W I T N E S S E T H :
EX-10.1 2 c82212exv10w1.htm EXHIBIT 10.1 Exhibit 10.1
EXHIBIT 10.1
EXECUTION COPY
FIRST AMENDMENT, dated as of March 2, 2009 (this First Amendment), to the Amended and Restated Credit Agreement, dated as of January 12, 2009 (as amended, supplemented or otherwise modified from time to time, the Credit Agreement), among Liz Claiborne, Inc., Mexx Europe B.V., Liz Claiborne Canada Inc., the other Loan Parties from time to time party thereto, the Lenders party thereto, JPMorgan Chase Bank, N.A., as Administrative Agent and US Collateral Agent, J.P. Morgan Europe Limited, as European Administrative Agent and European Collateral Agent, JPMorgan Chase Bank, N.A., Toronto Branch, as Canadian Administrative Agent and Canadian Collateral Agent, Bank of America, N.A. and SunTrust Bank, Syndication Agents, and Wachovia Bank, National Association, as Documentation Agent.
W I T N E S S E T H :
WHEREAS, the Borrowers, the Lenders, the Syndication Agents, the Documentation Agent, the Administrative Agent, the European Administrative Agent and the Canadian Administrative Agent are parties to the Credit Agreement;
WHEREAS, the Borrowers have requested certain amendments to the Credit Agreement as set forth herein; and
WHEREAS, the Required Lenders have consented to the requested amendments as set forth herein;
NOW, THEREFORE, in consideration of the premises contained herein, the parties hereto agree as follows:
1. Defined Terms.
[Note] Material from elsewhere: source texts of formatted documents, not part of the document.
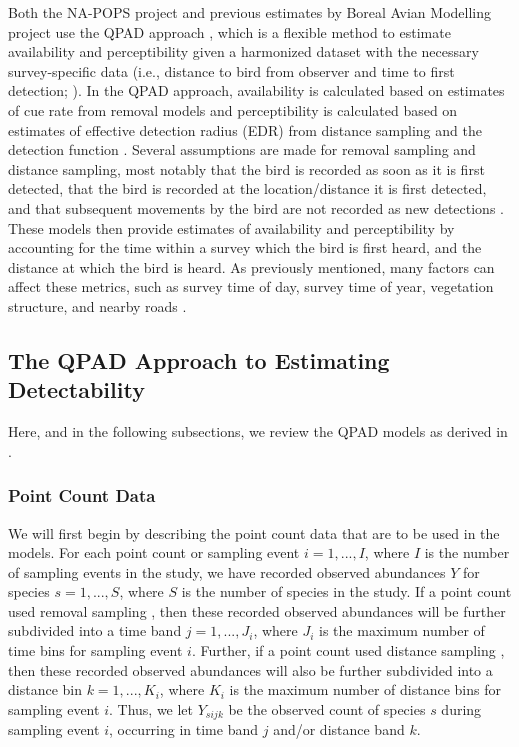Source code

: \documentclass[12pt]{article}
\begin{document}
\par Both the NA-POPS project and previous estimates by Boreal Avian Modelling project use the QPAD approach \citep{solymos_calibrating_2013}, which is a flexible method to estimate availability and perceptibility given a harmonized dataset \citep{barker_ecological_2015} with the necessary survey-specific data (i.e., distance to bird from observer and time to first detection; \citet{barker_ecological_2015}).
In the QPAD approach, availability is calculated based on estimates of cue rate from removal models \citep{farnsworth_removal_2002, alldredge_time--detection_2007} and perceptibility is calculated based on estimates of effective detection radius (EDR) from distance sampling and the detection function \citep{buckland_introduction_2001}.
Several assumptions are made for removal sampling and distance sampling, most notably that the bird is recorded as soon as it is first detected, that the bird is recorded at the location/distance it is first detected, and that subsequent movements by the bird are not recorded as new detections \citep{buckland_distance_2015, farnsworth_removal_2002, alldredge_time--detection_2007}.
These models then provide estimates of availability and perceptibility by accounting for the time within a survey which the bird is first heard, and the distance at which the bird is heard.
As previously mentioned, many factors can affect these metrics, such as survey time of day, survey time of year, vegetation structure, and nearby roads \citep{edwards_point_2023}.

\subsection{The QPAD Approach to Estimating Detectability}
\par Here, and in the following subsections, we review the QPAD models as derived in \citet{solymos_calibrating_2013}.

\subsubsection{Point Count Data}
\par We will first begin by describing the point count data that are to be used in the models.
For each point count or sampling event $i = 1,...,I$, where $I$ is the number of sampling events in the study, we have recorded observed abundances $Y$ for species $s = 1,...,S$, where $S$ is the number of species in the study.
If a point count used removal sampling \citep{alldredge_time--detection_2007, farnsworth_removal_2002}, then these recorded observed abundances will be further subdivided into a time band $j = 1,...,J_i$, where $J_i$ is the maximum number of time bins for sampling event $i$.
Further, if a point count used distance sampling \citep{buckland_introduction_2001, buckland_distance_2015}, then these recorded observed abundances will also be further subdivided into a distance bin $k = 1,...,K_i$, where $K_i$ is the maximum number of distance bins for sampling event $i$.
Thus, we let $Y_{sijk}$ be the observed count of species $s$ during sampling event $i$, occurring in time band $j$ and/or distance band $k$.
\end{document}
Unless otherwise defined herein, capitalized terms used herein which are defined in the Credit Agreement are used herein as therein defined.
2. Amendments to Section 1.01 (Defined Terms). Section 1.01 of the Credit Agreement is hereby amended as follows:
(a) by inserting in alphabetical order the following new definitions:
First Amendment the First Amendment, dated as of March 2, 2009, to this Agreement.
First Amendment Effective Date as defined in the First Amendment.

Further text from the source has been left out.